### [Your goal]
For each record below, set it down exactly but leave out any picture.

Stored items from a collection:

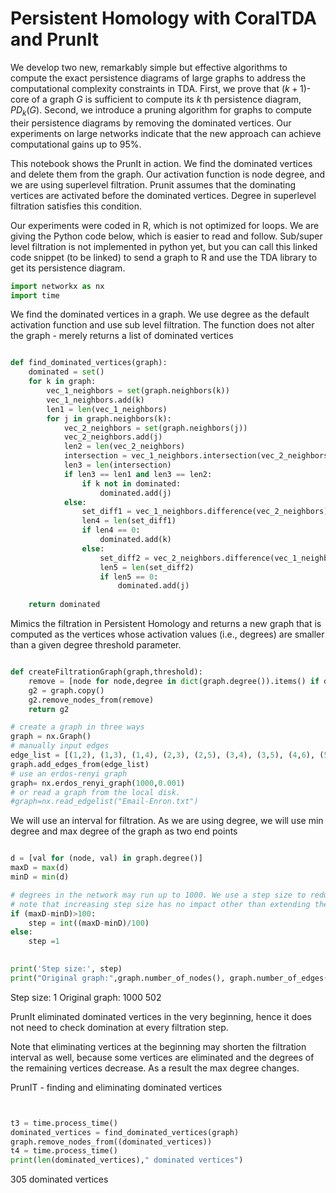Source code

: # Persistent Homology with CoralTDA and PrunIt

We develop two new, remarkably simple but effective algorithms to compute the exact persistence diagrams of large graphs to address the computational complexity constraints in TDA. First, we prove that $(k+1)$-core of a graph $G$ is sufficient to compute its $k$ th persistence diagram, $PD_k(G)$. Second, we introduce a pruning algorithm for graphs to compute their persistence diagrams by removing the dominated vertices. Our experiments on large networks indicate that the new approach can achieve computational gains up to 95%.

This notebook shows the PrunIt in action. We find the dominated vertices and delete them from the graph. Our activation function is node degree, and we are using superlevel filtration. Prunit assumes that the dominating vertices are activated before the dominated vertices. Degree in superlevel filtration satisfies this condition. 

Our experiments were coded in R, which is not optimized for loops. We are giving the Python code below, which is easier to read and follow. Sub/super level filtration is not implemented in python yet, but you can call this linked code snippet (to be linked) to send a graph to R and use the TDA library to get its persistence diagram.

```python
import networkx as nx
import time
```

We find the dominated vertices in a graph. We use degree as the default activation function and use sub level filtration. The function does not alter the graph - merely returns a list of dominated vertices

```python

def find_dominated_vertices(graph):
    dominated = set()
    for k in graph:
        vec_1_neighbors = set(graph.neighbors(k))
        vec_1_neighbors.add(k)
        len1 = len(vec_1_neighbors)
        for j in graph.neighbors(k):
            vec_2_neighbors = set(graph.neighbors(j))
            vec_2_neighbors.add(j)
            len2 = len(vec_2_neighbors)
            intersection = vec_1_neighbors.intersection(vec_2_neighbors)
            len3 = len(intersection)
            if len3 == len1 and len3 == len2:
                if k not in dominated:
                    dominated.add(j)
            else:
                set_diff1 = vec_1_neighbors.difference(vec_2_neighbors)
                len4 = len(set_diff1)
                if len4 == 0:
                    dominated.add(k)
                else:
                    set_diff2 = vec_2_neighbors.difference(vec_1_neighbors)
                    len5 = len(set_diff2)
                    if len5 == 0:
                        dominated.add(j)
                        
    return dominated
```

Mimics the filtration in Persistent Homology and returns a new graph that is computed as the vertices whose activation values (i.e., degrees) are smaller than a given degree threshold parameter.

```python

def createFiltrationGraph(graph,threshold):
    remove = [node for node,degree in dict(graph.degree()).items() if degree <threshold]
    g2 = graph.copy()
    g2.remove_nodes_from(remove)
    return g2
```


```python
# create a graph in three ways
graph = nx.Graph()
# manually input edges
edge_list = [(1,2), (1,3), (1,4), (2,3), (2,5), (3,4), (3,5), (4,6), (5,6)]
graph.add_edges_from(edge_list)
# use an erdos-renyi graph
graph= nx.erdos_renyi_graph(1000,0.001)
# or read a graph from the local disk.
#graph=nx.read_edgelist("Email-Enron.txt")
```
We will use an interval for filtration. As we are using degree, we will use min degree and max degree of the graph as two end points

```python

d = [val for (node, val) in graph.degree()]
maxD = max(d)
minD = min(d)

# degrees in the network may run up to 1000. We use a step size to reduce the number of filtrations
# note that increasing step size has no impact other than extending the run time.
if (maxD-minD)>100:
    step = int((maxD-minD)/100)
else:
    step =1

 
print('Step size:', step)    
print("Original graph:",graph.number_of_nodes(), graph.number_of_edges())

```

Step size: 1
Original graph: 1000 502
    
PrunIt eliminated dominated vertices in the very beginning, hence it does not need to check domination at every filtration step. 

Note that eliminating vertices at the beginning may shorten the filtration interval as well, because some vertices are eliminated and the degrees of the remaining vertices decrease. As a result the max degree changes.

PrunIT - finding and eliminating dominated vertices
```python


t3 = time.process_time()
dominated_vertices = find_dominated_vertices(graph)
graph.remove_nodes_from((dominated_vertices))
t4 = time.process_time()
print(len(dominated_vertices)," dominated vertices")
```

305  dominated vertices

### [Problem solution]
Source code

: # Persistent Homology with CoralTDA and PrunIt

We develop two new, remarkably simple but effective algorithms to compute the exact persistence diagrams of large graphs to address the computational complexity constraints in TDA. First, we prove that $(k+1)$-core of a graph $G$ is sufficient to compute its $k$ th persistence diagram, $PD_k(G)$. Second, we introduce a pruning algorithm for graphs to compute their persistence diagrams by removing the dominated vertices. Our experiments on large networks indicate that the new approach can achieve computational gains up to 95%.

This notebook shows the PrunIt in action. We find the dominated vertices and delete them from the graph. Our activation function is node degree, and we are using superlevel filtration. Prunit assumes that the dominating vertices are activated before the dominated vertices. Degree in superlevel filtration satisfies this condition. 

Our experiments were coded in R, which is not optimized for loops. We are giving the Python code below, which is easier to read and follow. Sub/super level filtration is not implemented in python yet, but you can call this linked code snippet (to be linked) to send a graph to R and use the TDA library to get its persistence diagram.

```python
import networkx as nx
import time
```

We find the dominated vertices in a graph. We use degree as the default activation function and use sub level filtration. The function does not alter the graph - merely returns a list of dominated vertices

```python

def find_dominated_vertices(graph):
    dominated = set()
    for k in graph:
        vec_1_neighbors = set(graph.neighbors(k))
        vec_1_neighbors.add(k)
        len1 = len(vec_1_neighbors)
        for j in graph.neighbors(k):
            vec_2_neighbors = set(graph.neighbors(j))
            vec_2_neighbors.add(j)
            len2 = len(vec_2_neighbors)
            intersection = vec_1_neighbors.intersection(vec_2_neighbors)
            len3 = len(intersection)
            if len3 == len1 and len3 == len2:
                if k not in dominated:
                    dominated.add(j)
            else:
                set_diff1 = vec_1_neighbors.difference(vec_2_neighbors)
                len4 = len(set_diff1)
                if len4 == 0:
                    dominated.add(k)
                else:
                    set_diff2 = vec_2_neighbors.difference(vec_1_neighbors)
                    len5 = len(set_diff2)
                    if len5 == 0:
                        dominated.add(j)
                        
    return dominated
```

Mimics the filtration in Persistent Homology and returns a new graph that is computed as the vertices whose activation values (i.e., degrees) are smaller than a given degree threshold parameter.

```python

def createFiltrationGraph(graph,threshold):
    remove = [node for node,degree in dict(graph.degree()).items() if degree <threshold]
    g2 = graph.copy()
    g2.remove_nodes_from(remove)
    return g2
```


```python
# create a graph in three ways
graph = nx.Graph()
# manually input edges
edge_list = [(1,2), (1,3), (1,4), (2,3), (2,5), (3,4), (3,5), (4,6), (5,6)]
graph.add_edges_from(edge_list)
# use an erdos-renyi graph
graph= nx.erdos_renyi_graph(1000,0.001)
# or read a graph from the local disk.
#graph=nx.read_edgelist("Email-Enron.txt")
```
We will use an interval for filtration. As we are using degree, we will use min degree and max degree of the graph as two end points

```python

d = [val for (node, val) in graph.degree()]
maxD = max(d)
minD = min(d)

# degrees in the network may run up to 1000. We use a step size to reduce the number of filtrations
# note that increasing step size has no impact other than extending the run time.
if (maxD-minD)>100:
    step = int((maxD-minD)/100)
else:
    step =1

 
print('Step size:', step)    
print("Original graph:",graph.number_of_nodes(), graph.number_of_edges())

```

Step size: 1
Original graph: 1000 502
    
PrunIt eliminated dominated vertices in the very beginning, hence it does not need to check domination at every filtration step. 

Note that eliminating vertices at the beginning may shorten the filtration interval as well, because some vertices are eliminated and the degrees of the remaining vertices decrease. As a result the max degree changes.

PrunIT - finding and eliminating dominated vertices
```python


t3 = time.process_time()
dominated_vertices = find_dominated_vertices(graph)
graph.remove_nodes_from((dominated_vertices))
t4 = time.process_time()
print(len(dominated_vertices)," dominated vertices")
```

305  dominated vertices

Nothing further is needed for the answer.